→ **Work instructions**:
Nothing but the lines from the one with "Sep 19, 2024 |" down to the one with "[87365dacf6](https://linux-hardware.org/?probe=87365dacf6) | Sep" should be returned, exactly and with both ends included, from the material below.

★ ★ ★ ★ ★ ★ ★

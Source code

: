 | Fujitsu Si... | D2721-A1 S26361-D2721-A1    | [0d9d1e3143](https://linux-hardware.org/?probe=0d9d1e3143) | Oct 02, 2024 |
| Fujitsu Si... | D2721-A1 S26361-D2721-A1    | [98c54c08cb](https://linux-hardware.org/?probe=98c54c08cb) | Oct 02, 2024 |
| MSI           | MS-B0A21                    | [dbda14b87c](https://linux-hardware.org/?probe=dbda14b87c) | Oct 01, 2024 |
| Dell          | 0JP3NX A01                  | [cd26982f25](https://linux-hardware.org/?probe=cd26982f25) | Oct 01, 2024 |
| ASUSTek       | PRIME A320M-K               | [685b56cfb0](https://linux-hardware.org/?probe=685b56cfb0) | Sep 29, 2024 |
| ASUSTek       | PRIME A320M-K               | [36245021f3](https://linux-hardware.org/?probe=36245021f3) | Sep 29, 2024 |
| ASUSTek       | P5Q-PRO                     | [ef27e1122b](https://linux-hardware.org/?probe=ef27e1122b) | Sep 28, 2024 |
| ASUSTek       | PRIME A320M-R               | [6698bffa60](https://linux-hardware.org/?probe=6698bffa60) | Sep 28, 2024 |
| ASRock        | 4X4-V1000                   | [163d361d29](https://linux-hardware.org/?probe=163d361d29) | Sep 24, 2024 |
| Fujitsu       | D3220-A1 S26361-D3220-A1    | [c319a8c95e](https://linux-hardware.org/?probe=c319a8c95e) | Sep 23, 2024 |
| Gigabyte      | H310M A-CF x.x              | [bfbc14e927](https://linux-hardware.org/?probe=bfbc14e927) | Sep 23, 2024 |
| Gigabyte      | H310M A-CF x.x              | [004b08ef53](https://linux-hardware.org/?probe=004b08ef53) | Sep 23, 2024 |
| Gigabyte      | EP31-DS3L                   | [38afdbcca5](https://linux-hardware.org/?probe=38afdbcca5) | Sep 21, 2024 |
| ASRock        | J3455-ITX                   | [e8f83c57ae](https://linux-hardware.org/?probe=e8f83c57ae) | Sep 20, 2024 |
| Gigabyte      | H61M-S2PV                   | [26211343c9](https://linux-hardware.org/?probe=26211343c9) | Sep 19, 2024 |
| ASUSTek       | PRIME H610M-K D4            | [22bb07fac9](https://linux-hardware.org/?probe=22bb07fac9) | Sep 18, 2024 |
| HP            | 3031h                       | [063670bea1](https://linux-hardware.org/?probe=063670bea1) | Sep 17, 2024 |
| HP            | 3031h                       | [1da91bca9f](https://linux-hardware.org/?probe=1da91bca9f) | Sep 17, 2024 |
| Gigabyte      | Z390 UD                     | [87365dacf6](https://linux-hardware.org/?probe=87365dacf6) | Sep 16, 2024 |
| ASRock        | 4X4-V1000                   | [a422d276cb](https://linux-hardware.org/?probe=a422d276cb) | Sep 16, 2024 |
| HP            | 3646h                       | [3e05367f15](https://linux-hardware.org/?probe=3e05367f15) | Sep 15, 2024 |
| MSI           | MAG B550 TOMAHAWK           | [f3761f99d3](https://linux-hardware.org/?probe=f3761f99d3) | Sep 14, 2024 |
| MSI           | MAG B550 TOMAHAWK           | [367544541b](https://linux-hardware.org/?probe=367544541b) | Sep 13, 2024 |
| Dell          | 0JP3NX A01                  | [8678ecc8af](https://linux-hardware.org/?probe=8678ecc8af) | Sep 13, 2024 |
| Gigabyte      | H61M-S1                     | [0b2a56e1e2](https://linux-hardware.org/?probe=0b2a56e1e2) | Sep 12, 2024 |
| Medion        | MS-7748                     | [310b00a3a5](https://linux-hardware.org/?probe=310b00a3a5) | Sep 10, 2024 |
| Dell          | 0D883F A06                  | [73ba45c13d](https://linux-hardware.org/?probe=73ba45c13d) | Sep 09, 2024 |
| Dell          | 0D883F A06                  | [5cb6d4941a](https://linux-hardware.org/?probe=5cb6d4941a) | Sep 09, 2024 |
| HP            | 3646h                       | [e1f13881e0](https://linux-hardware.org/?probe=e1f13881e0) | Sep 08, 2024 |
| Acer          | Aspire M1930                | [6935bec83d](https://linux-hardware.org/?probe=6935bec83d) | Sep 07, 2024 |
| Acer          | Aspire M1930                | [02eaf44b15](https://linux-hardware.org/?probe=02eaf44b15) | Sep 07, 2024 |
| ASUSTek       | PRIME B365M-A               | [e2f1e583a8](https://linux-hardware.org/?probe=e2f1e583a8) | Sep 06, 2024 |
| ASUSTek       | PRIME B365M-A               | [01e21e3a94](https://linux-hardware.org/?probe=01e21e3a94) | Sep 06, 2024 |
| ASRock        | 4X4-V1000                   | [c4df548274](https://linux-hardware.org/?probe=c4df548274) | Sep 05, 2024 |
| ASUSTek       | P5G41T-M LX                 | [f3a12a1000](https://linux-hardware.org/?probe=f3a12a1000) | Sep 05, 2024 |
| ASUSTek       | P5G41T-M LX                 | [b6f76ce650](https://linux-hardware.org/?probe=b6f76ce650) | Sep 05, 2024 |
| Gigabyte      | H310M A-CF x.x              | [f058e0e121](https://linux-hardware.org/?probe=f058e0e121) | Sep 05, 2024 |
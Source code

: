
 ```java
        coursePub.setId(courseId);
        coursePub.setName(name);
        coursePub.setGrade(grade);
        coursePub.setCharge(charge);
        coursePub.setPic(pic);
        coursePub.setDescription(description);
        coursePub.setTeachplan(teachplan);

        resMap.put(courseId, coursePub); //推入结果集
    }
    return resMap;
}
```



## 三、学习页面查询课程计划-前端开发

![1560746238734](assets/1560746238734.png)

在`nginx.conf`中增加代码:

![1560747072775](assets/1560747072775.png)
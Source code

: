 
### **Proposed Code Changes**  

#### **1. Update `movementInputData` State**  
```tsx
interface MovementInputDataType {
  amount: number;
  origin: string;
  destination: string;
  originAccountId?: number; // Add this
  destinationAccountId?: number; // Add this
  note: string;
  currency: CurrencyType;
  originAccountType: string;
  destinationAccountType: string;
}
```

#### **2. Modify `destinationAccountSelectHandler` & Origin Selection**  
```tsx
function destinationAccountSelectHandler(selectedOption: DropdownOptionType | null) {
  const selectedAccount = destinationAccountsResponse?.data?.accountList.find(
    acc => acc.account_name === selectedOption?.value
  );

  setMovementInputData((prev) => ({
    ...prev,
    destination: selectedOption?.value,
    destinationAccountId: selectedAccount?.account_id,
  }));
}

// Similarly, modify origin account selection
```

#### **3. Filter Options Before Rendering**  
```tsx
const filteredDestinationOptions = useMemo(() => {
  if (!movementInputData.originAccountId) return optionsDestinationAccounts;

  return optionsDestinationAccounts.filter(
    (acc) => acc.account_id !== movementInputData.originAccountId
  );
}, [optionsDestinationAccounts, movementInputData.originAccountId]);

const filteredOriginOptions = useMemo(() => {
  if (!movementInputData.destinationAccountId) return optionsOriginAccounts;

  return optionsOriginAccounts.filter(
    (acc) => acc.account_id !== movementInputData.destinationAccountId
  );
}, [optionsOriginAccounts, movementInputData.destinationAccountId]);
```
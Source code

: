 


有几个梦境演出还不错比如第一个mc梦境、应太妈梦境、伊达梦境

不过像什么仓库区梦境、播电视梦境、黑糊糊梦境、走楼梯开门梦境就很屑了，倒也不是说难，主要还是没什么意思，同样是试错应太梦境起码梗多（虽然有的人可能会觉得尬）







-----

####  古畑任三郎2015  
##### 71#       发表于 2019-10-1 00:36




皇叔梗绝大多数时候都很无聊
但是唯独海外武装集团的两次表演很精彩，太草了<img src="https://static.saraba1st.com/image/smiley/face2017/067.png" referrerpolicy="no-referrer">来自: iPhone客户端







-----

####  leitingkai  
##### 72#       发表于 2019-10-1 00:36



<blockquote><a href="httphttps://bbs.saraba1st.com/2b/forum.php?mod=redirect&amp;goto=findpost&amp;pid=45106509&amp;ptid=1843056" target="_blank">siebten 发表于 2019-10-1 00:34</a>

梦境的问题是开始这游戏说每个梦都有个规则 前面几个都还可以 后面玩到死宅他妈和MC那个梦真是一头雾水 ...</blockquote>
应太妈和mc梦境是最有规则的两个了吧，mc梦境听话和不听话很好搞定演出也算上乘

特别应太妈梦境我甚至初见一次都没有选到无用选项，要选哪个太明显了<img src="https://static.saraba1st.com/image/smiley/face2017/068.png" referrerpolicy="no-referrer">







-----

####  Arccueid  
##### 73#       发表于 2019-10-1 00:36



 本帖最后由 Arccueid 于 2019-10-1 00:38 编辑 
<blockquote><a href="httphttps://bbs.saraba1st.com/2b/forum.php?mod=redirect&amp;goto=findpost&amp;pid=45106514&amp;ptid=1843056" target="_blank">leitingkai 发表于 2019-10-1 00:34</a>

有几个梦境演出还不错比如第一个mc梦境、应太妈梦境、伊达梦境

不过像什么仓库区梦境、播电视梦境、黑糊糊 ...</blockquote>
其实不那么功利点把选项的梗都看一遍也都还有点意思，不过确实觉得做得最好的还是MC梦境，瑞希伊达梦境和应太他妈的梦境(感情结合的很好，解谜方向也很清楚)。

★ ★ ★ ★ ★ ★ ★

→ **Written response**:
| Gigabyte      | H61M-S2PV                   | [26211343c9](https://linux-hardware.org/?probe=26211343c9) | Sep 19, 2024 |
| ASUSTek       | PRIME H610M-K D4            | [22bb07fac9](https://linux-hardware.org/?probe=22bb07fac9) | Sep 18, 2024 |
| HP            | 3031h                       | [063670bea1](https://linux-hardware.org/?probe=063670bea1) | Sep 17, 2024 |
| HP            | 3031h                       | [1da91bca9f](https://linux-hardware.org/?probe=1da91bca9f) | Sep 17, 2024 |
| Gigabyte      | Z390 UD                     | [87365dacf6](https://linux-hardware.org/?probe=87365dacf6) | Sep 16, 2024 |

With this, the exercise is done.